_What you have to do_.
Look over the lines below. Report each one that includes the string "coordinates".

_Supplied records_.
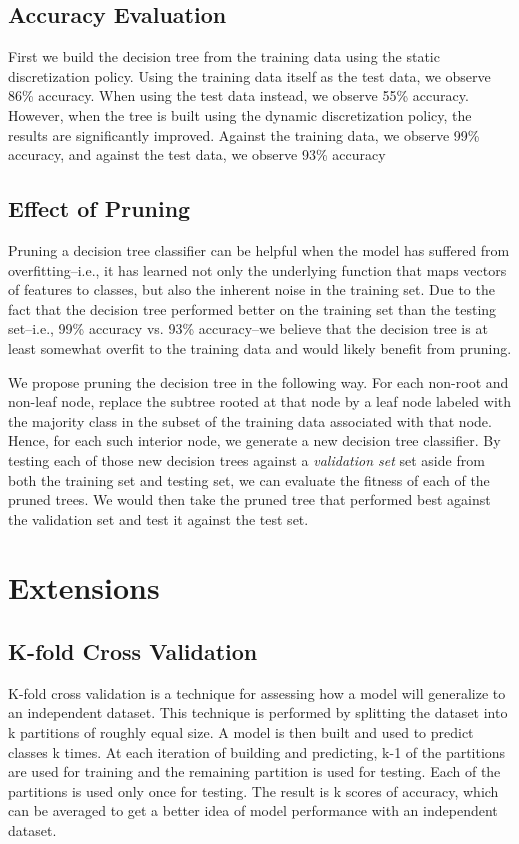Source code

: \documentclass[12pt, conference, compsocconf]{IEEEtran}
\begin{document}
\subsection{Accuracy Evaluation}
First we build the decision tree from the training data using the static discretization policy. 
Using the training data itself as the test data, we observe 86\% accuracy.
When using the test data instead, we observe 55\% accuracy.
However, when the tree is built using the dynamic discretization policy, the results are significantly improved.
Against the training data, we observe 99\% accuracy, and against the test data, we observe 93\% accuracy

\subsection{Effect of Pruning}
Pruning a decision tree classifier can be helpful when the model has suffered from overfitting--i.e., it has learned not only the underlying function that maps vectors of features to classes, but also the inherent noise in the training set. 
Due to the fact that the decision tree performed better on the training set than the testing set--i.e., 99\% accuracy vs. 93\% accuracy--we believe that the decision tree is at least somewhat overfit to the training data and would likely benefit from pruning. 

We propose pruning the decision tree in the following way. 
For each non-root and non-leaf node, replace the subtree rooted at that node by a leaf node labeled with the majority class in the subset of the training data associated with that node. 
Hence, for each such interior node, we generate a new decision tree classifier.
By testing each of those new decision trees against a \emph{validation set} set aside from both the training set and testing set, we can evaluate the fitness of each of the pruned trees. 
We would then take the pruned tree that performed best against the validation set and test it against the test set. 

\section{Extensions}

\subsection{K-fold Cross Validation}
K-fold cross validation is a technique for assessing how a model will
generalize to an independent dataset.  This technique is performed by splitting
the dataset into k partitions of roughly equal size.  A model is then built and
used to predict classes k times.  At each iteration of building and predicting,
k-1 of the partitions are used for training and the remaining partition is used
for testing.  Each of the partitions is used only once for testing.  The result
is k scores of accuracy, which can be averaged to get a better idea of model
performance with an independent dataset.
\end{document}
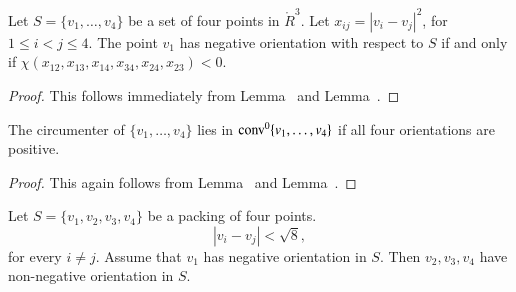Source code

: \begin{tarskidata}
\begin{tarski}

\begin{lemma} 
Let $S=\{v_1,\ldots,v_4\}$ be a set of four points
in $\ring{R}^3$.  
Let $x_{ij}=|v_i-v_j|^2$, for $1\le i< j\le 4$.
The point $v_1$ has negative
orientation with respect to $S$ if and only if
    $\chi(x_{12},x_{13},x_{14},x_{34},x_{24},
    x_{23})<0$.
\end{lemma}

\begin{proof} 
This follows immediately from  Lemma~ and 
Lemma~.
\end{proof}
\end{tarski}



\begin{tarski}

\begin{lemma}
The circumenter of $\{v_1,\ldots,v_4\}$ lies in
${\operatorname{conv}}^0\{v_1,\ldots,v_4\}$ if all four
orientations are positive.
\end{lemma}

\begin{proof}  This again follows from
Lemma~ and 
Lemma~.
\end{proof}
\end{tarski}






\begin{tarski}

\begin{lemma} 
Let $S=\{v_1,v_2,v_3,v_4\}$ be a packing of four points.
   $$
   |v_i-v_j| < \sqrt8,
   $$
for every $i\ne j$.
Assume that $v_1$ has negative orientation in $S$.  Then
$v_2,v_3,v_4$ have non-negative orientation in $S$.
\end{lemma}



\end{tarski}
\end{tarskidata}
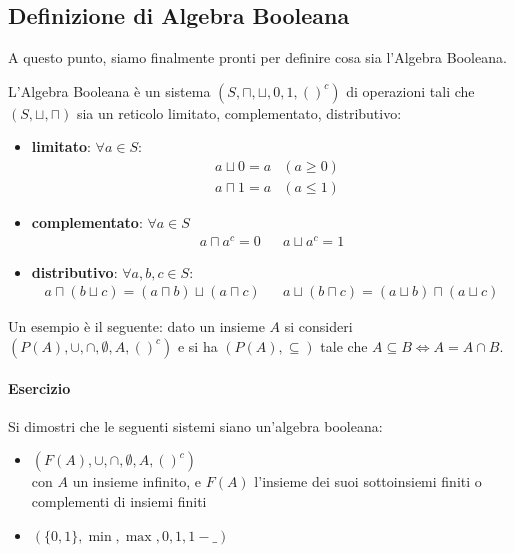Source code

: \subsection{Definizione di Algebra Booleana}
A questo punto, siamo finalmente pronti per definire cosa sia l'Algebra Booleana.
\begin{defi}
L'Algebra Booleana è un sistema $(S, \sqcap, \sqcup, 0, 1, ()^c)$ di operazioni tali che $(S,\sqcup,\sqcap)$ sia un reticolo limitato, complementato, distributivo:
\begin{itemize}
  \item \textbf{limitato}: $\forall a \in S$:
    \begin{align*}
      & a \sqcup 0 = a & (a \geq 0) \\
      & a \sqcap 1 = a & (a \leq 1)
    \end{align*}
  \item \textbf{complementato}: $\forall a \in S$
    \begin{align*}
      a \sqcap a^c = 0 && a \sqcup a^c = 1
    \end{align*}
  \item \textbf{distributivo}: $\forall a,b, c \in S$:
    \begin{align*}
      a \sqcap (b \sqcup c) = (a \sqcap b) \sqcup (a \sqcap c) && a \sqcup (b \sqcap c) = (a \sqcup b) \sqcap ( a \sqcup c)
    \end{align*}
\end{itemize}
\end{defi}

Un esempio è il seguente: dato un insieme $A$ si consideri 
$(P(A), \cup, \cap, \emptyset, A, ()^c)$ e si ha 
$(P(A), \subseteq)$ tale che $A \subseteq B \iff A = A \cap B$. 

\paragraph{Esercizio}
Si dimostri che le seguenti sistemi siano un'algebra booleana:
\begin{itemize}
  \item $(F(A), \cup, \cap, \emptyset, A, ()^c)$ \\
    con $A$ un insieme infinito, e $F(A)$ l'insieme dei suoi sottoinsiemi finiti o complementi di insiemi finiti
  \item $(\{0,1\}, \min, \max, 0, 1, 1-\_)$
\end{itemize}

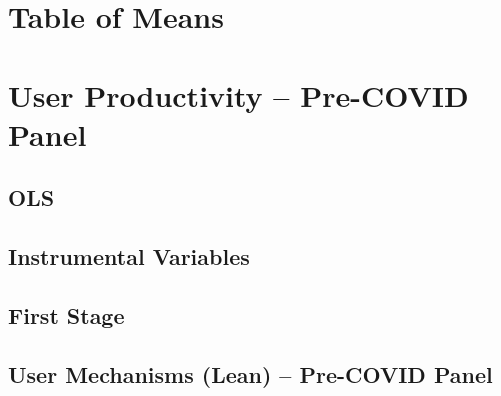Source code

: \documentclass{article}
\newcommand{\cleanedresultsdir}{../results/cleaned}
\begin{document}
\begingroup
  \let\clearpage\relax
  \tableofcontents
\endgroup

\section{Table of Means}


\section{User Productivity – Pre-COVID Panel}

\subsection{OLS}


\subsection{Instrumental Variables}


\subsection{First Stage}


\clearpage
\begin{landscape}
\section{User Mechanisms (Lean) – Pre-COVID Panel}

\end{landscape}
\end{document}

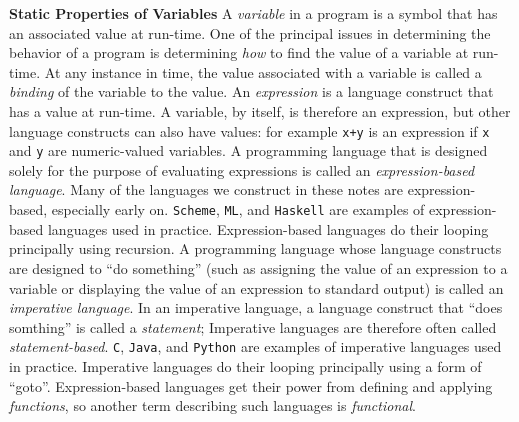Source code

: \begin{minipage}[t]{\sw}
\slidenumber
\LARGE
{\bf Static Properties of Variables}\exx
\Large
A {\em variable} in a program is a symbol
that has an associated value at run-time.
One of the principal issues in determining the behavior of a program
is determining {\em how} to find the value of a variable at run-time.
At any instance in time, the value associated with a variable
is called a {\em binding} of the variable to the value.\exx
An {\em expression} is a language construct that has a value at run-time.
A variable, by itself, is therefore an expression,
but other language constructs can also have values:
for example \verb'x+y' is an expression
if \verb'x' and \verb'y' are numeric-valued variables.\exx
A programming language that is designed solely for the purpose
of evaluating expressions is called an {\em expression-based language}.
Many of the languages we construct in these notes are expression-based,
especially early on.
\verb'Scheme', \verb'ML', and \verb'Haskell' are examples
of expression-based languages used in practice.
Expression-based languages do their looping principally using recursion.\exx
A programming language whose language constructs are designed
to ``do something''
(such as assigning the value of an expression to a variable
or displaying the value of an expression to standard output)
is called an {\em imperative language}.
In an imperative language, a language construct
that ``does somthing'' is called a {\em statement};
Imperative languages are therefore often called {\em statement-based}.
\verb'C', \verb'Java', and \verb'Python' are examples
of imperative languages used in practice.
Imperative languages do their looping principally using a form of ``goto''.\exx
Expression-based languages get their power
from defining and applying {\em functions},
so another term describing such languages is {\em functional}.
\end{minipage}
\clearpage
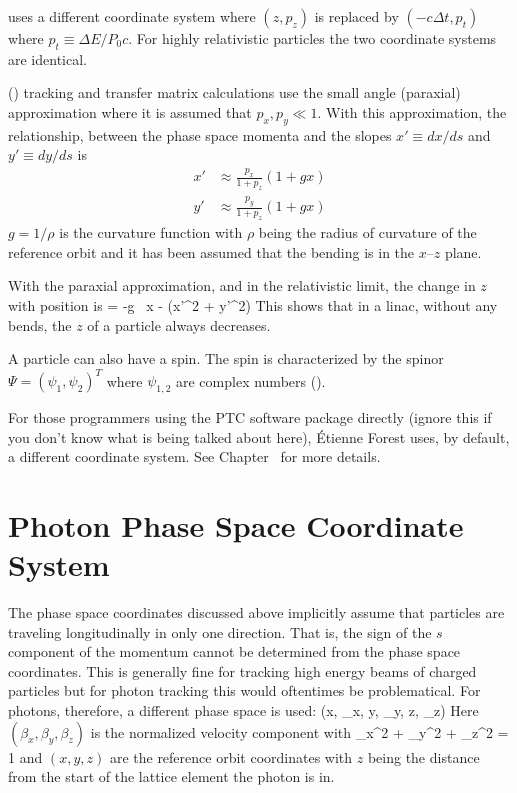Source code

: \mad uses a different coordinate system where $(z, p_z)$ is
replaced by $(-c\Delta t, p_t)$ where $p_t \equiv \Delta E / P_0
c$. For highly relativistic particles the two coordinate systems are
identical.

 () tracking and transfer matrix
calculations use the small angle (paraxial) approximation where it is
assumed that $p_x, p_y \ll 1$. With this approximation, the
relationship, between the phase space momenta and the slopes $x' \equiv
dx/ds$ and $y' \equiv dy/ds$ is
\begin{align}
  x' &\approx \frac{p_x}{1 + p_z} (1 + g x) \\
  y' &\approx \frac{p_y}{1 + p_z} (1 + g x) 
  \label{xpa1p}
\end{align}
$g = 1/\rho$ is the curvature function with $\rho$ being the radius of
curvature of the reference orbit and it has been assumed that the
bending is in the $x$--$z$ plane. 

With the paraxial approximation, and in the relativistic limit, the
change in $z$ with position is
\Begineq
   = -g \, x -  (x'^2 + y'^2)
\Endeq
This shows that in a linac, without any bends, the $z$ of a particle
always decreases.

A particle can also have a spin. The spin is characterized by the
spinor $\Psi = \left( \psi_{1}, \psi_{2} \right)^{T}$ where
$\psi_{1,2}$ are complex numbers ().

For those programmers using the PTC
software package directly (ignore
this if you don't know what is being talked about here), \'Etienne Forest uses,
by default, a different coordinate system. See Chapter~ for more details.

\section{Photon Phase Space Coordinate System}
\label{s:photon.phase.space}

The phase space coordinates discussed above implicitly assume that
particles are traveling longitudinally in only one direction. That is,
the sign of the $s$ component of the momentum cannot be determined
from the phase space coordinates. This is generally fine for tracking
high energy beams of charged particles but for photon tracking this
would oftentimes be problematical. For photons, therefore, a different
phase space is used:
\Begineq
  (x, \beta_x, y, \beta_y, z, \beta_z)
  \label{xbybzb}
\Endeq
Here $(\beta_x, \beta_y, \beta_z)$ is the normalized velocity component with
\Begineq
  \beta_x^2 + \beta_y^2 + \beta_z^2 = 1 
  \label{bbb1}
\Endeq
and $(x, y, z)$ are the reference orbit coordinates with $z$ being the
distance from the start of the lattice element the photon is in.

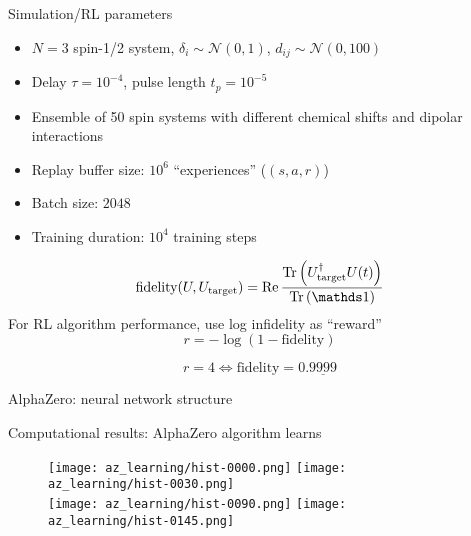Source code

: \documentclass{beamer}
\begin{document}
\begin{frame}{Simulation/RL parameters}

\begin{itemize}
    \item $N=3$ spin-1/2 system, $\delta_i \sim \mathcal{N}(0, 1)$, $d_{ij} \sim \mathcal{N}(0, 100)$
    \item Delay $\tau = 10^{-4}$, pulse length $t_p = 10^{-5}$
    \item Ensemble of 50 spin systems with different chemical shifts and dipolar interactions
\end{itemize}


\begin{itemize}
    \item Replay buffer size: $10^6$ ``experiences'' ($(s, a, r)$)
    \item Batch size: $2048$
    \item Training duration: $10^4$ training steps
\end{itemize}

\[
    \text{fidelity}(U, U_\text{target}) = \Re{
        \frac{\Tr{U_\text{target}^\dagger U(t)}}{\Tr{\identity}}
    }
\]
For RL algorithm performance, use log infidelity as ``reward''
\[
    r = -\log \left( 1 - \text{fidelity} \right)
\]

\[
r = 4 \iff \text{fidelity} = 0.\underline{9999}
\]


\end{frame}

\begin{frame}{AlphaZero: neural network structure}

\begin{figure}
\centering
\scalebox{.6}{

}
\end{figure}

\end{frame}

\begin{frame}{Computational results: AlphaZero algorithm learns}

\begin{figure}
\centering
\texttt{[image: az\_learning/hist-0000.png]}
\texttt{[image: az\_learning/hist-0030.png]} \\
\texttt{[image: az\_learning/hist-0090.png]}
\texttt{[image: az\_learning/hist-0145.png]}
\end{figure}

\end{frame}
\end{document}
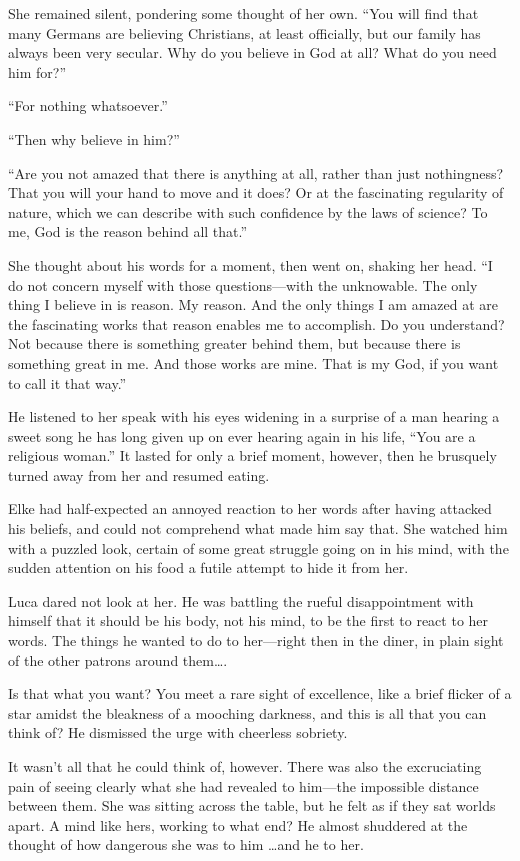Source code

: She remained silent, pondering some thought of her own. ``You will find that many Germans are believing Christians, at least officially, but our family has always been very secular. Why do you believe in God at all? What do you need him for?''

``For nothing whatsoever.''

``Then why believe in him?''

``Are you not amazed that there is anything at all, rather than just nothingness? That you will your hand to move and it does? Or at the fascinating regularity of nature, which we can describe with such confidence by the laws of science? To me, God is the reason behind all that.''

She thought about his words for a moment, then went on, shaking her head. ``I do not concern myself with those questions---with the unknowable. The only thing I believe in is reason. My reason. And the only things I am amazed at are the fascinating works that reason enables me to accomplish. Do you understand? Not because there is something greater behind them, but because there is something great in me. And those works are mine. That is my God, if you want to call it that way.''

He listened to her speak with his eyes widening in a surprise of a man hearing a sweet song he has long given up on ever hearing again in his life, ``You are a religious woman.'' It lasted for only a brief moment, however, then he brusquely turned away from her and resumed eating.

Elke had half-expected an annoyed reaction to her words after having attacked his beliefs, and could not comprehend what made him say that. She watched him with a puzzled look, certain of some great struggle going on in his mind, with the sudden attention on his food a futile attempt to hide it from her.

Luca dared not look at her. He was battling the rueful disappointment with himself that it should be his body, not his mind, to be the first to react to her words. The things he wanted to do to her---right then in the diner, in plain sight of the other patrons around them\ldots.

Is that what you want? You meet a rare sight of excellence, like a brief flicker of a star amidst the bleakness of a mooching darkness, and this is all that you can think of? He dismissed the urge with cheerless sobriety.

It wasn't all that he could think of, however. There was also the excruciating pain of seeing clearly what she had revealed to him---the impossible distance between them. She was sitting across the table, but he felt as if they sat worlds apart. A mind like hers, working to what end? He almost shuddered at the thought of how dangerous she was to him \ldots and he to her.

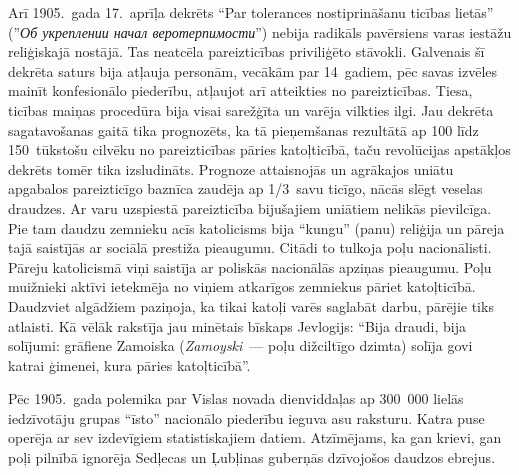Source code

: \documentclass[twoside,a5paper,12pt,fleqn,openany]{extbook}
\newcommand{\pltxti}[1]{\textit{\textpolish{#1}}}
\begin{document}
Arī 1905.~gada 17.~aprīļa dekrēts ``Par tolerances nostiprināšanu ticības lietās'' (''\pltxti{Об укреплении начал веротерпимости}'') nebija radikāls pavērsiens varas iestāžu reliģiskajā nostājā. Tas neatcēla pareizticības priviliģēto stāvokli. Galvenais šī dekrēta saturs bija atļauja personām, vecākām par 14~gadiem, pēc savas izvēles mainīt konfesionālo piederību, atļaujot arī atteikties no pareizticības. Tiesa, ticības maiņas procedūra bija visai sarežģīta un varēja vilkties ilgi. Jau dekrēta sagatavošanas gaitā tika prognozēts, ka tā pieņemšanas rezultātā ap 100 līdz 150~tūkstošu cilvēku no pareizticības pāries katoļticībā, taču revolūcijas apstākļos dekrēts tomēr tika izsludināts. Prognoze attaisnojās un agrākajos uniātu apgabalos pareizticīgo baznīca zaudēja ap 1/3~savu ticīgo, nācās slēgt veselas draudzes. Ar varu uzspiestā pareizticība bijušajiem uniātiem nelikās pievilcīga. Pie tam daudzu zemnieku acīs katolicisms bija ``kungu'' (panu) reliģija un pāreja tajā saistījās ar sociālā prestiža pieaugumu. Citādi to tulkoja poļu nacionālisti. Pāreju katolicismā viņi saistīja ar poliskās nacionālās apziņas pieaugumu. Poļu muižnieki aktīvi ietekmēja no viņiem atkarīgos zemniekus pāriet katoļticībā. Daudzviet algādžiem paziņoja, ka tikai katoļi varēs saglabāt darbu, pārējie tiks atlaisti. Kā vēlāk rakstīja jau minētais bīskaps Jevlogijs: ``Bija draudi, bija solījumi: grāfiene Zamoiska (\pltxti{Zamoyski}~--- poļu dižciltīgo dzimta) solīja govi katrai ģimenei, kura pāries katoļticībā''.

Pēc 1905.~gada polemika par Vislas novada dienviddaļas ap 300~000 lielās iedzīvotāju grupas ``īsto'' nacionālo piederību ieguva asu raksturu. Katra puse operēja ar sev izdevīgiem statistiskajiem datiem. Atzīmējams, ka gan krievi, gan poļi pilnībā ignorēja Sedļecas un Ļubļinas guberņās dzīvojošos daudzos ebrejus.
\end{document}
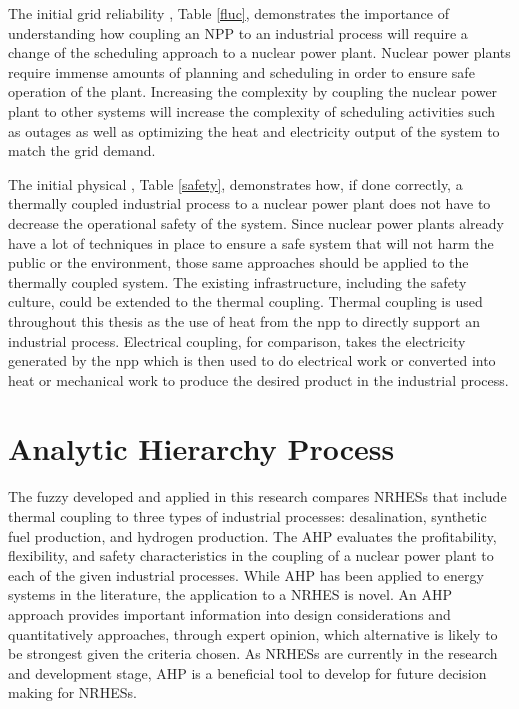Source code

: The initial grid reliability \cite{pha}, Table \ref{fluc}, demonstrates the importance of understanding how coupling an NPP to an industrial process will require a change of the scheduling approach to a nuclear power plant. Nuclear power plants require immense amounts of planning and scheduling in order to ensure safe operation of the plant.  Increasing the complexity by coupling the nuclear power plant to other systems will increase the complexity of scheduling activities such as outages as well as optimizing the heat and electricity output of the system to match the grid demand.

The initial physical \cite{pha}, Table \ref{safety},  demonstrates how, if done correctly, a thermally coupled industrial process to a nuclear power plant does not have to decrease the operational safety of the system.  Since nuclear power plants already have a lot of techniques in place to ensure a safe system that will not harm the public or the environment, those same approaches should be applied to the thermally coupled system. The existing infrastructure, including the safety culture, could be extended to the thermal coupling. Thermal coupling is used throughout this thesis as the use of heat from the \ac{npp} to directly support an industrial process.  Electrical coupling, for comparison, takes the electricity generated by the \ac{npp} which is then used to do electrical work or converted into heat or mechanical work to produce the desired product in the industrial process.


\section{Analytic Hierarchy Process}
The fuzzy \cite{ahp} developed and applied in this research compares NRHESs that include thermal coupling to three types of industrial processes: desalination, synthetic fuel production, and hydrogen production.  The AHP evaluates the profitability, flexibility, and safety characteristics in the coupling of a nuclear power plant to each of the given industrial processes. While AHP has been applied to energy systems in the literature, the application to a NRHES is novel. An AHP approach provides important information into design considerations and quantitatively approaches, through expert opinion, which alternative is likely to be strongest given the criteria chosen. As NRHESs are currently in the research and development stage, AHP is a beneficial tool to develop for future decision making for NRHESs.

_Your solution_.
The phase space coordinates discussed above implicitly assume that
from the phase space coordinates. This is generally fine for tracking
and $(x, y, z)$ are the reference orbit coordinates with $z$ being the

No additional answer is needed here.